Raise Dead is a bit problematic in this setting, since all souls go directly to the Demonlords at death and they are not likely to release them to anyone but their slaves and most valued and trusted servants (and demons seldom value or trust anyone). Very few people return from death that way, and noone does it entirely unchanged. In order to raise someone from the dead without going trough the demonlords you pretty much have to do it in the same round and the same initiative as the subject dies (by a readied action or plain luck). Undeath is fairly common, but most undead-to-be souls pass trough and are tainted by the hands of the demonlords.

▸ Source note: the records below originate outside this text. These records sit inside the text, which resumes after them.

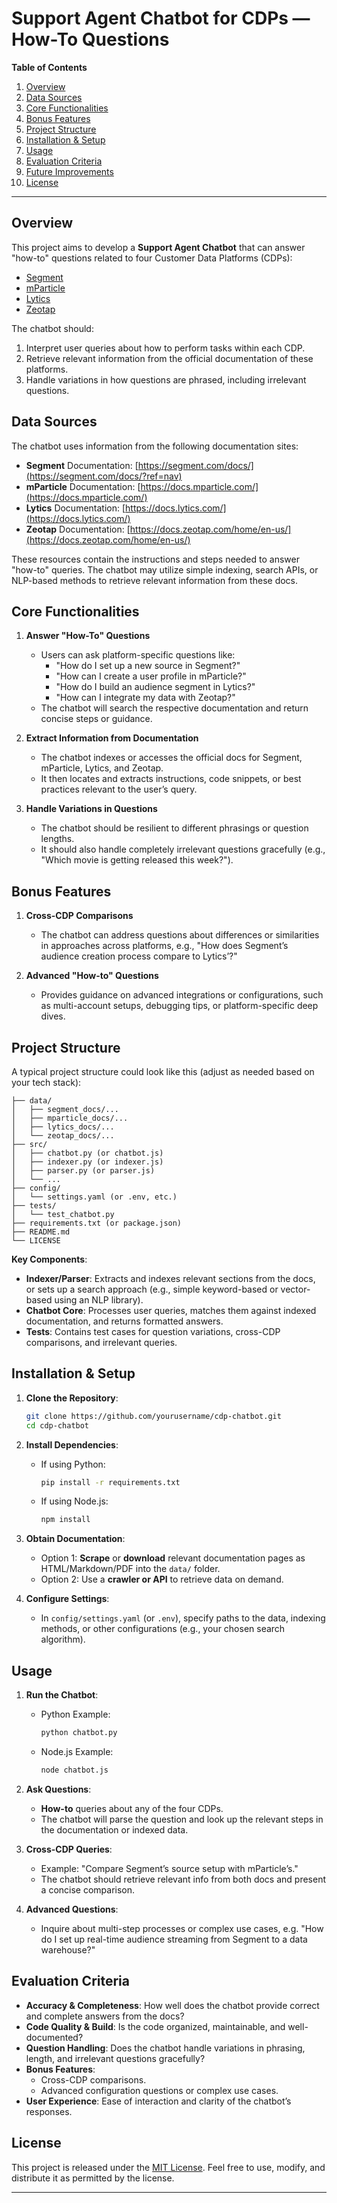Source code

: # Support Agent Chatbot for CDPs — How-To Questions

**Table of Contents**  
1. [Overview](#overview)  
2. [Data Sources](#data-sources)  
3. [Core Functionalities](#core-functionalities)  
4. [Bonus Features](#bonus-features)  
5. [Project Structure](#project-structure)  
6. [Installation & Setup](#installation--setup)  
7. [Usage](#usage)  
8. [Evaluation Criteria](#evaluation-criteria)  
9. [Future Improvements](#future-improvements)  
10. [License](#license)

---

## Overview
This project aims to develop a **Support Agent Chatbot** that can answer "how-to" questions related to four Customer Data Platforms (CDPs):
- [Segment](https://segment.com/docs/?ref=nav)
- [mParticle](https://docs.mparticle.com/)
- [Lytics](https://docs.lytics.com/)
- [Zeotap](https://docs.zeotap.com/home/en-us/)

The chatbot should:
1. Interpret user queries about how to perform tasks within each CDP.
2. Retrieve relevant information from the official documentation of these platforms.
3. Handle variations in how questions are phrased, including irrelevant questions.

## Data Sources
The chatbot uses information from the following documentation sites:
- **Segment** Documentation: [https://segment.com/docs/](https://segment.com/docs/?ref=nav)
- **mParticle** Documentation: [https://docs.mparticle.com/](https://docs.mparticle.com/)
- **Lytics** Documentation: [https://docs.lytics.com/](https://docs.lytics.com/)
- **Zeotap** Documentation: [https://docs.zeotap.com/home/en-us/](https://docs.zeotap.com/home/en-us/)

These resources contain the instructions and steps needed to answer "how-to" queries. The chatbot may utilize simple indexing, search APIs, or NLP-based methods to retrieve relevant information from these docs.

## Core Functionalities
1. **Answer "How-To" Questions**  
   - Users can ask platform-specific questions like:  
     - "How do I set up a new source in Segment?"  
     - "How can I create a user profile in mParticle?"  
     - "How do I build an audience segment in Lytics?"  
     - "How can I integrate my data with Zeotap?"  
   - The chatbot will search the respective documentation and return concise steps or guidance.

2. **Extract Information from Documentation**  
   - The chatbot indexes or accesses the official docs for Segment, mParticle, Lytics, and Zeotap.  
   - It then locates and extracts instructions, code snippets, or best practices relevant to the user’s query.

3. **Handle Variations in Questions**  
   - The chatbot should be resilient to different phrasings or question lengths.  
   - It should also handle completely irrelevant questions gracefully (e.g., "Which movie is getting released this week?").

## Bonus Features
1. **Cross-CDP Comparisons**  
   - The chatbot can address questions about differences or similarities in approaches across platforms, e.g., "How does Segment’s audience creation process compare to Lytics’?"

2. **Advanced "How-to" Questions**  
   - Provides guidance on advanced integrations or configurations, such as multi-account setups, debugging tips, or platform-specific deep dives.

## Project Structure
A typical project structure could look like this (adjust as needed based on your tech stack):
```
├── data/
│   ├── segment_docs/...
│   ├── mparticle_docs/...
│   ├── lytics_docs/...
│   └── zeotap_docs/...
├── src/
│   ├── chatbot.py (or chatbot.js)
│   ├── indexer.py (or indexer.js)
│   ├── parser.py (or parser.js)
│   └── ...
├── config/
│   └── settings.yaml (or .env, etc.)
├── tests/
│   └── test_chatbot.py
├── requirements.txt (or package.json)
├── README.md
└── LICENSE
```

**Key Components**:
- **Indexer/Parser**: Extracts and indexes relevant sections from the docs, or sets up a search approach (e.g., simple keyword-based or vector-based using an NLP library).  
- **Chatbot Core**: Processes user queries, matches them against indexed documentation, and returns formatted answers.  
- **Tests**: Contains test cases for question variations, cross-CDP comparisons, and irrelevant queries.

## Installation & Setup
1. **Clone the Repository**:
   ```bash
   git clone https://github.com/yourusername/cdp-chatbot.git
   cd cdp-chatbot
   ```
2. **Install Dependencies**:
   - If using Python:
     ```bash
     pip install -r requirements.txt
     ```
   - If using Node.js:
     ```bash
     npm install
     ```
3. **Obtain Documentation**:
   - Option 1: **Scrape** or **download** relevant documentation pages as HTML/Markdown/PDF into the `data/` folder.  
   - Option 2: Use a **crawler or API** to retrieve data on demand.

4. **Configure Settings**:
   - In `config/settings.yaml` (or `.env`), specify paths to the data, indexing methods, or other configurations (e.g., your chosen search algorithm).

## Usage
1. **Run the Chatbot**:
   - Python Example:
     ```bash
     python chatbot.py
     ```
   - Node.js Example:
     ```bash
     node chatbot.js
     ```
2. **Ask Questions**:
   - **How-to** queries about any of the four CDPs.  
   - The chatbot will parse the question and look up the relevant steps in the documentation or indexed data.

3. **Cross-CDP Queries**:
   - Example: "Compare Segment’s source setup with mParticle’s."  
   - The chatbot should retrieve relevant info from both docs and present a concise comparison.

4. **Advanced Questions**:
   - Inquire about multi-step processes or complex use cases, e.g. "How do I set up real-time audience streaming from Segment to a data warehouse?"

## Evaluation Criteria
- **Accuracy & Completeness**: How well does the chatbot provide correct and complete answers from the docs?  
- **Code Quality & Build**: Is the code organized, maintainable, and well-documented?  
- **Question Handling**: Does the chatbot handle variations in phrasing, length, and irrelevant questions gracefully?  
- **Bonus Features**: 
  - Cross-CDP comparisons.  
  - Advanced configuration questions or complex use cases.  
- **User Experience**: Ease of interaction and clarity of the chatbot’s responses.


## License
This project is released under the [MIT License](LICENSE). Feel free to use, modify, and distribute it as permitted by the license.

---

Of course, there are many undead who are far older than the demonic rule of the world, and they are not that different from the norm.

Outsiders would probably have to be some sort of demon, or demonspawn. All other outsiders would likely be attacked at sight be any powerful demons they encounter (even non-opposed outsiders like elementals and such). The demons consider the world their posession, they have to acccept the existance of mortals because they need their souls for sustenance and power, but any outsider would be regarded as a threat to their whole world-disorder. A demonic character would have some unique problems of their own, and will be unable to enter certain areas ("enclaves" and other areas with unusual magical raditation) and be greatly weakened in others.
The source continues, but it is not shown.